Mobile Health

Patienten nicht überfordern und Ärzte fit machen

Die mobile vernetzte Gesundheitsversorgung steckt in Deutschland noch in den Kinderschuhen – auch die Ärzteseite scheut digitale Lösungen. Sollte man Mediziner schon im Studium für die Digitalisierung sensibilisieren?

Von Ilse Schlingensiepen Veröffentlicht: 23.08.2018, 05:49 Uhr
Patienten nicht überfordern und Ärzte fit machen

Für Mobile Health bedarf es auch einer gewissen Digitalkompetenz auf Ärzte- und Patientenseite.

© iconimage / stock.adobe.com

DÜSSELDORF. Bei der zunehmenden Integration digitaler Technik in die Gesundheitsversorgung dürfen die Anwender nicht vergessen werden, findet Tino Philippi vom Unternehmen GE Healthcare. Der Einsatz digitaler medizintechnischer Geräte muss von Konzepten in der Aus- und Weiterbildung flankiert werden, so Philippi vor Kurzem bei der Konferenz "MobileConnectedHealth.NRW" in Düsseldorf. "Es reicht nicht, Geräte zur Verfügung zu stellen und davon auszugehen, dass die Leute damit umgehen können."

Philippi ist "Business Development Specialist" im Bereich Ultraschall bei GE Healthcare. Das Unternehmen stellt kleine mobile Ultraschallgeräte her, mit denen Ärzte direkt am Krankenbett Aufnahmen machen und über cloudbasierte Dienste zur Verfügung stellen. "Man kann das Display live teilen", berichtet er.

Viele Ärzte reagierten skeptisch auf die Geräte und schreckten vor deren Einsatz zurück. Gefordert seien neue Ausbildungskonzepte, meint Philippi. So müssten die Anwender genau darin geschult werden, wann eine mobile Untersuchung indiziert ist und wann nicht. "Wir müssen darauf achten, dass es genügend Menschen gibt, die mit den Geräten sinnvoll umgehen können."

Plädoyer für verbindliche Standards

Ein weiteres wichtiges Hemmnis für den breiten Einsatz mobiler digitaler Techniken sieht der GE-Experte in der mangelnden Standardisierung. "Es ist wichtig, einen Industriestandard zu schaffen, nach dem sich alle Hersteller richten können."

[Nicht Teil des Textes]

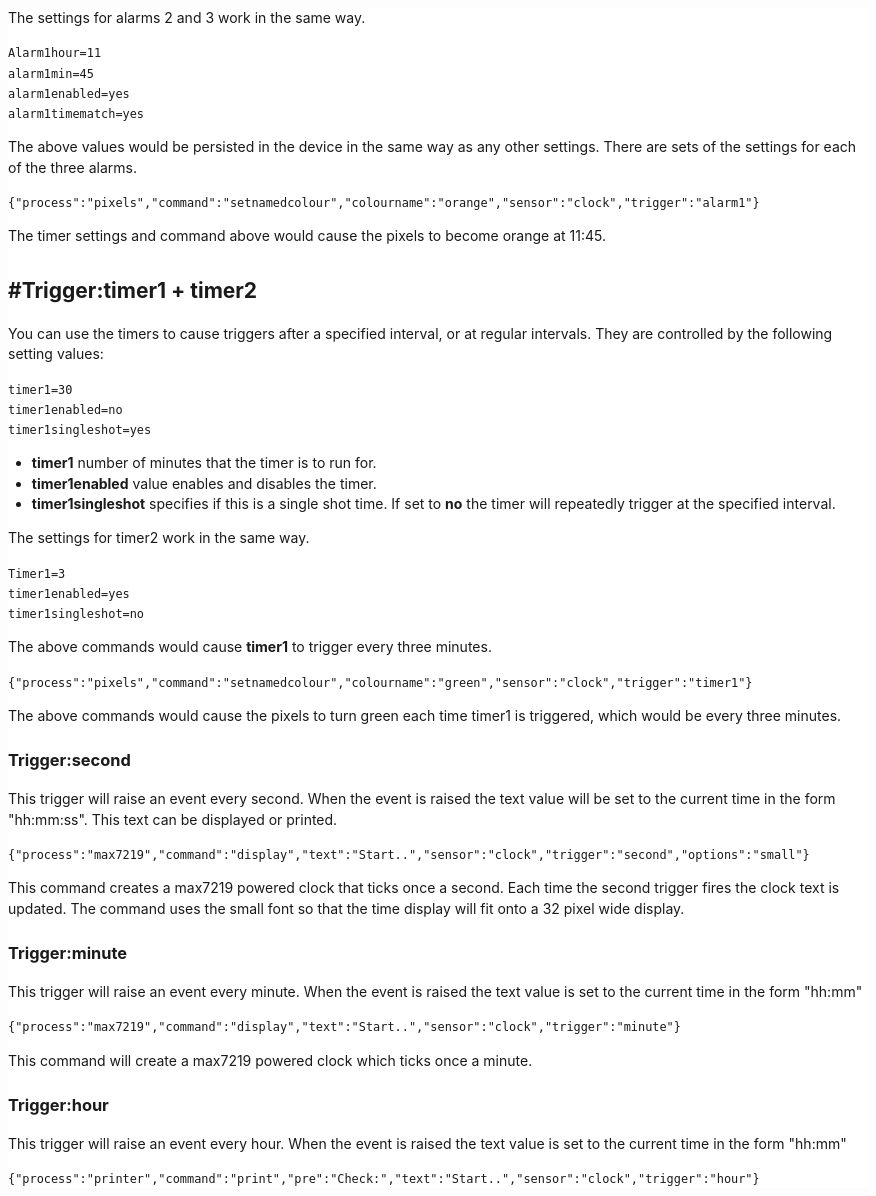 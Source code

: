 The settings for alarms 2 and 3 work in the same way. 
```
Alarm1hour=11
alarm1min=45
alarm1enabled=yes
alarm1timematch=yes
```
The above values would be persisted in the device in the same way as any other settings. There are sets of the settings for each of the three alarms. 
```
{"process":"pixels","command":"setnamedcolour","colourname":"orange","sensor":"clock","trigger":"alarm1"}
```
The timer settings and command above would cause the pixels to become orange at 11:45. 
## #Trigger:timer1 + timer2
You can use the timers to cause triggers after a specified interval, or at regular intervals. They are controlled by the following setting values:
```
timer1=30
timer1enabled=no
timer1singleshot=yes
```
* **timer1** number of minutes that the timer is to run for. 
* **timer1enabled** value enables and disables the timer. 
* **timer1singleshot** specifies if this is a single shot time. If set to **no** the timer will repeatedly trigger at the specified interval. 

The settings for timer2 work in the same way. 
```
Timer1=3
timer1enabled=yes
timer1singleshot=no
```
The above commands would cause **timer1** to trigger every three minutes. 
```
{"process":"pixels","command":"setnamedcolour","colourname":"green","sensor":"clock","trigger":"timer1"}
```
The above commands would cause the pixels to turn green each time timer1 is triggered, which would be every three minutes. 
### Trigger:second
This trigger will raise an event every second. When the event is raised the text value will be set to the current time in the form "hh:mm:ss". This text can be displayed or printed. 
```
{"process":"max7219","command":"display","text":"Start..","sensor":"clock","trigger":"second","options":"small"}
```
This command creates a max7219 powered clock that ticks once a second. Each time the second trigger fires the clock text is updated. The command uses the small font so that the time display will fit onto a 32 pixel wide display.
### Trigger:minute
This trigger will raise an event every minute. When the event is raised the text value is set to the current time in the form "hh:mm"
```
{"process":"max7219","command":"display","text":"Start..","sensor":"clock","trigger":"minute"}
```
This command will create a max7219 powered clock which ticks once a minute. 
### Trigger:hour
This trigger will raise an event every hour. When the event is raised the text value is set to the current time in the form "hh:mm"
```
{"process":"printer","command":"print","pre":"Check:","text":"Start..","sensor":"clock","trigger":"hour"}
```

Es gebe bereits gute internationale Standards, die auch in Deutschland endlich implementiert werden müssten, betont auch Axel Meineke von Cerner Health Services Deutschland. Ohne die Arbeit mit internationalen Standards könnten die deutschen Hersteller ihre Medizinprodukte oder IT-Lösungen nicht auf die globalen Märkte bringen.

Meineke sieht hierzulande ein weiteres Manko: Im Bereich der mobilen digitalen Anwendungen im Gesundheitswesen gebe es viele Start-ups und kleine Unternehmen mit guten Ideen. "Sie benötigen eine Plattform, auf der sie ihre Applikationen entwickeln und kommerzialisieren können."

Selbstversorgungskompetenz steigt

Viele mobile und vernetzte Lösungen könnten dazu beitragen, die Versorgung der Patienten zu verbessern, aber auch ihre Selbstversorgungskompetenz zu erhöhen, ist Harald Reiter von Philips Medizin Systeme überzeugt. Voraussetzung dafür sei aber, dass die Patienten einen leichten Zugang zu den Systemen haben.

"Das Zwei-Schlüssel-Prinzip wie bei der Telematik-Infrastruktur ist sehr sicher, aber es ist schwierig, die Patienten einzubeziehen", gibt er zu bedenken.

Die vom Patienten geführte elektronische Gesundheitsakte, in der alle Behandler Informationen einstellen, wird künftig im vernetzten Gesundheitswesen eine zentrale Rolle spielen, erwartet Carsten Fehlen von der CompuGroup Medical.

Druck wächst von mehreren Seiten

Es bringe aber nichts, die elektronische Gesundheitsakte einfach auf bestehende Prozesse aufzusetzen. "Ein Entlassbrief aus der Klinik, der nach drei Wochen kommt, wird nicht gut, wenn er in eine elektronische Akte überführt wird."

Bei der Digitalisierung gehe es jetzt darum, keine Zeit mehr zu verlieren, betont Christoph Rupprecht von der AOK Rheinland/Hamburg. Der Druck auf das Gesundheitssystem steige von zwei Seiten: von außen durch Unternehmen wie Google, Apple oder Amazon mit gesundheitsspezifischen Angeboten, aber auch von innen, wie die Gesundheitsakten der AOK und der Techniker Krankenkasse zeigten. Rupprecht: "Die Politik muss reagieren und will auch reagieren".